Problem details:
Look through the data for the string "range". Copy every line where it is found.

─── Material for this exercise ───

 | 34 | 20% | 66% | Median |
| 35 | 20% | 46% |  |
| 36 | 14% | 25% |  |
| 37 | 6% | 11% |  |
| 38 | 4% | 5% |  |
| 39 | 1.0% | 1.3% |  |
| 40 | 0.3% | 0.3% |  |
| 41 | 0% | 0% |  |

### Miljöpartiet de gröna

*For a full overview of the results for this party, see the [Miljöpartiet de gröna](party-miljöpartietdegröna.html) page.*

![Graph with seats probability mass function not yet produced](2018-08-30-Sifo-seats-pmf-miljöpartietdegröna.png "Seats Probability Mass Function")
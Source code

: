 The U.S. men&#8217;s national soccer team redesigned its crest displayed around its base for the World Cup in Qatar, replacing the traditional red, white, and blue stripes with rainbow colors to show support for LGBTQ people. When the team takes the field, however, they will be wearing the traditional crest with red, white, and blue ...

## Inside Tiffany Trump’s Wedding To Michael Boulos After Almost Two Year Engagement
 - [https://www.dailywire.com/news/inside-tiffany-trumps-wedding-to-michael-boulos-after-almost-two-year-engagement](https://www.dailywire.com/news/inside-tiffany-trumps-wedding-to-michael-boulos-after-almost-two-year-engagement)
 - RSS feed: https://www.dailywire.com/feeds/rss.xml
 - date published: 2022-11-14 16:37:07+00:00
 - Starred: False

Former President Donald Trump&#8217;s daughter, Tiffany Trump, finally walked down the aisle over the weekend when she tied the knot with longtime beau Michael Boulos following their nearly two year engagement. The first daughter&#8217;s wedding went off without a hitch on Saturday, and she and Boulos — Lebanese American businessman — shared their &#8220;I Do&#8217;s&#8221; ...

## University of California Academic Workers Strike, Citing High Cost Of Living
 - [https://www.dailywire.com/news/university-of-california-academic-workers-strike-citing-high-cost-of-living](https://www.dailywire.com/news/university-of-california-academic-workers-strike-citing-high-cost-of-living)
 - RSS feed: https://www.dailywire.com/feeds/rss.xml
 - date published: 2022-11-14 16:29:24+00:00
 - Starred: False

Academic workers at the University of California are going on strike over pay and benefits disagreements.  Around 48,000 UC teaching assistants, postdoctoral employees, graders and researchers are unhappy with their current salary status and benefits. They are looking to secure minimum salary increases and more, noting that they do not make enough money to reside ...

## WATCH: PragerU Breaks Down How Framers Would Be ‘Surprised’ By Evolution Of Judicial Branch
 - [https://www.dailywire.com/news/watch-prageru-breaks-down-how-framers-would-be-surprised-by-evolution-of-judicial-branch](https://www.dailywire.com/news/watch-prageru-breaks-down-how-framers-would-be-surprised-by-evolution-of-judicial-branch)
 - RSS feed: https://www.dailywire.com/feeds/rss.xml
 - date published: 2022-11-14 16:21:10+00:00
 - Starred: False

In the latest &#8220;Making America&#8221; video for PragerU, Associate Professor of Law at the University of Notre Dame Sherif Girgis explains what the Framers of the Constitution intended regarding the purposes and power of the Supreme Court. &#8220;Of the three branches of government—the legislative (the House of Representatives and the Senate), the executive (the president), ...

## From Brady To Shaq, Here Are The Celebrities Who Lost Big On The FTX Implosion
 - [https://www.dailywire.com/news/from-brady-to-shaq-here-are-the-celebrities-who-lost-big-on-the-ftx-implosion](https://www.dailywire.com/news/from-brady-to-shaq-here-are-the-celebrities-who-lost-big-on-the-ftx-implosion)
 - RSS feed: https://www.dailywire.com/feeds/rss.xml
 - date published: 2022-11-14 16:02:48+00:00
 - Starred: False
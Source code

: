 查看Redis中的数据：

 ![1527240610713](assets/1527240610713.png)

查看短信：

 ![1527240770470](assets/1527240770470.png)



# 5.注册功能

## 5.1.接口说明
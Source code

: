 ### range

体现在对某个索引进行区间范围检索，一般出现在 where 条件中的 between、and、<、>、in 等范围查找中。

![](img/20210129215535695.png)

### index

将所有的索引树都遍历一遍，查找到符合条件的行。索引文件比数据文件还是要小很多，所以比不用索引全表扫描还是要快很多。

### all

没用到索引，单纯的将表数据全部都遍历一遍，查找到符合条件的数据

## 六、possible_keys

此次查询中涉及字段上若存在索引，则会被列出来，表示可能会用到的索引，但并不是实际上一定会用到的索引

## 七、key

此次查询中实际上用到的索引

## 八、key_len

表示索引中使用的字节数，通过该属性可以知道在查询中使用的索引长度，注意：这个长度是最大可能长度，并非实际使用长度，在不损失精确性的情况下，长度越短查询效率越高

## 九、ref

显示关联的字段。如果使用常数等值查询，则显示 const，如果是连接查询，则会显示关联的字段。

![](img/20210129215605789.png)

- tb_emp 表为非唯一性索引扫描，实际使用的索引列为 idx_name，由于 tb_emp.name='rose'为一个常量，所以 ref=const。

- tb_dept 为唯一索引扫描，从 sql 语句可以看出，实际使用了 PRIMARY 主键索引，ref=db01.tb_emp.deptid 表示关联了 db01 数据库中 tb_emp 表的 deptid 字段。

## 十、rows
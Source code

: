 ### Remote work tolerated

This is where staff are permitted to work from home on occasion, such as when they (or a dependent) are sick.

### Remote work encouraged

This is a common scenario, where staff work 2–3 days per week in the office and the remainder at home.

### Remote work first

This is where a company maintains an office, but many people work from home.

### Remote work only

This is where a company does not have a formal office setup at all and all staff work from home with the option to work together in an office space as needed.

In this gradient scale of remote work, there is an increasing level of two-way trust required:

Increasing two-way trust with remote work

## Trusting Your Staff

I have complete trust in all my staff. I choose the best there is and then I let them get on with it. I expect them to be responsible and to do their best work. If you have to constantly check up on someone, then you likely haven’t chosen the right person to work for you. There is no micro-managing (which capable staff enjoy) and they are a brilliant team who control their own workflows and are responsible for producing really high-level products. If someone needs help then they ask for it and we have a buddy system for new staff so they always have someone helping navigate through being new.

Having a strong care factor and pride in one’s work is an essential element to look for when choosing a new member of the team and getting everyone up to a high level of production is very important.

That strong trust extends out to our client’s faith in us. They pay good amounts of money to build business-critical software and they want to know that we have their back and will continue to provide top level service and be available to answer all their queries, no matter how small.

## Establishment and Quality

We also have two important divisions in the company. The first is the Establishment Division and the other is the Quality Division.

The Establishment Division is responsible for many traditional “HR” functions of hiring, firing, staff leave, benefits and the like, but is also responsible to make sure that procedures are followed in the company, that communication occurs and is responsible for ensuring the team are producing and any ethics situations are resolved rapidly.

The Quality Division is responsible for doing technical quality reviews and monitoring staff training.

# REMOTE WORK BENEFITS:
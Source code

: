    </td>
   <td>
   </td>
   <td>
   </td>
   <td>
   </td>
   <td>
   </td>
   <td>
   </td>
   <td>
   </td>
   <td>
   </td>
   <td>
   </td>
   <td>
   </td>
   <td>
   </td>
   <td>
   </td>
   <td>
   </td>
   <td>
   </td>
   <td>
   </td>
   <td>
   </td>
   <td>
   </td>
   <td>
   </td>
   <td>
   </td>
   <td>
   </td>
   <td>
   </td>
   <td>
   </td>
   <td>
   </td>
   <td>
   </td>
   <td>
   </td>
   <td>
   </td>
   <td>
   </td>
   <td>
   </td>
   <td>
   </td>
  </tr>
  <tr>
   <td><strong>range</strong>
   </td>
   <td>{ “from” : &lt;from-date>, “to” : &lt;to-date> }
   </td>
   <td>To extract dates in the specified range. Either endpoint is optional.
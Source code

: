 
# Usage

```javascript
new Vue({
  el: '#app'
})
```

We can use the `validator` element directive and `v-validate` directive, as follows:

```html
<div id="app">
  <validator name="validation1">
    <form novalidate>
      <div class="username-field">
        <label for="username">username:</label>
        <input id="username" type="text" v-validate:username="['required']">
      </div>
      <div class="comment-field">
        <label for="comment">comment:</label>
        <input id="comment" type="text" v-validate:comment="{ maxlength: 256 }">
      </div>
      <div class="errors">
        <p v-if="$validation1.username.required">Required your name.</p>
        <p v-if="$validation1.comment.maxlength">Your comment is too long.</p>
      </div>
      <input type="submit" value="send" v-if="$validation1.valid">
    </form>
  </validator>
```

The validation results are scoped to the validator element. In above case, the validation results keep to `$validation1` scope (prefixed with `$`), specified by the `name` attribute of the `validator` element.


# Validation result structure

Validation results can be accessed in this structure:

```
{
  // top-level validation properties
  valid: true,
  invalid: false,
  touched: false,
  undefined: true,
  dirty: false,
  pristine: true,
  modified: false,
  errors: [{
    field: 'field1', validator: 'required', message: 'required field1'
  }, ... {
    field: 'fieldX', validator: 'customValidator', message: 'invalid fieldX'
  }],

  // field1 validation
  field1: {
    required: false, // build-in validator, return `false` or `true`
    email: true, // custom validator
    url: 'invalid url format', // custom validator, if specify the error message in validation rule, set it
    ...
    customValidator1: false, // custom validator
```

───

Answer for this exercise:
: ### range
   <td><strong>range</strong>
   <td>To extract dates in the specified range. Either endpoint is optional.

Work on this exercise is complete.